Le Premier ministre marocain Aziz Akhannouch a confirmé samedi qu’il ne se représenterait pas à la présidence de son parti, s’écartant ainsi de facto de la direction du gouvernement après les élections législatives. Mohamed Chouki a été élu nouveau président du Rassemblement national des indépendants (RNI) au milieu de manifestations de jeunes. Malgré les critiques liées à des conflits d’intérêts, Akhannouch défend vigoureusement son bilan économique.
Le Premier ministre marocain Aziz Akhannouch a confirmé samedi qu’il ne briguerait pas un nouveau mandat à la tête de son parti, ce qui l’éloigne concrètement de la présidence du gouvernement après les élections législatives prévues à l’automne.

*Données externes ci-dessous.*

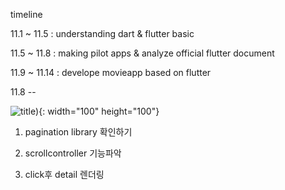 timeline

11.1 ~ 11.5 : understanding dart & flutter basic

11.5 ~ 11.8 : making pilot apps & analyze official flutter document

11.9 ~ 11.14 : develope movieapp based on flutter


11.8 -- 

![title](https://user-images.githubusercontent.com/53465675/200480143-cc67078f-eb5f-459a-8351-4ecd5a9d44b1.png)){: width="100" height="100"}


1) pagination library 확인하기

2) scrollcontroller 기능파악

3) click후 detail 렌더링
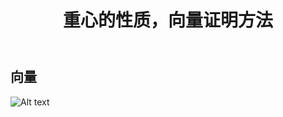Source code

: ﻿---
layout: post
title: 重心的性质，向量证明方法
category: 向量
comments: true
---



## 向量
![Alt text](http://bihd.github.io/blog/images/Tulips.jpg)
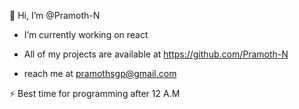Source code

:    👋 Hi, I’m @Pramoth-N

  - I’m currently working on react

  - All of my projects are available at https://github.com/Pramoth-N

  - reach me at pramothsgp@gmail.com

  ⚡ Best time for programming after 12 A.M

<!---
Pramoth-N/Pramoth-N is a ✨ special ✨ repository because its `README.md` (this file) appears on your GitHub profile.
You can click the Preview link to take a look at your changes.
--->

L’annonce a été faite lors du congrès de son parti, le Rassemblement national des indépendants, dans la ville côtière d’El Jadida, située à 190 kilomètres au sud de la capitale Rabat.
Akhannouch a déclaré : « Devant vous aujourd’hui, je confirme que la décision de ne pas briguer un troisième mandat (à la tête du parti) était une décision sérieuse et mûrement réfléchie », indiquant sa volonté de respecter la règle interne limitant à deux le nombre de mandats consécutifs à la tête du parti.
Plus tard samedi, le Rassemblement national des indépendants a élu Mohamed Chouki à la présidence du parti. Peu connu du grand public, il est député et directeur général de la société marocaine de financement « AD Capital », selon le site local Media 24.
Pressions de la jeunesse et critiques liées aux conflits d’intérêts
Le Maroc est une monarchie constitutionnelle dans laquelle le gouvernement dispose de larges prérogatives, mais c’est le roi Mohammed VI qui fixe les grandes orientations stratégiques du pays.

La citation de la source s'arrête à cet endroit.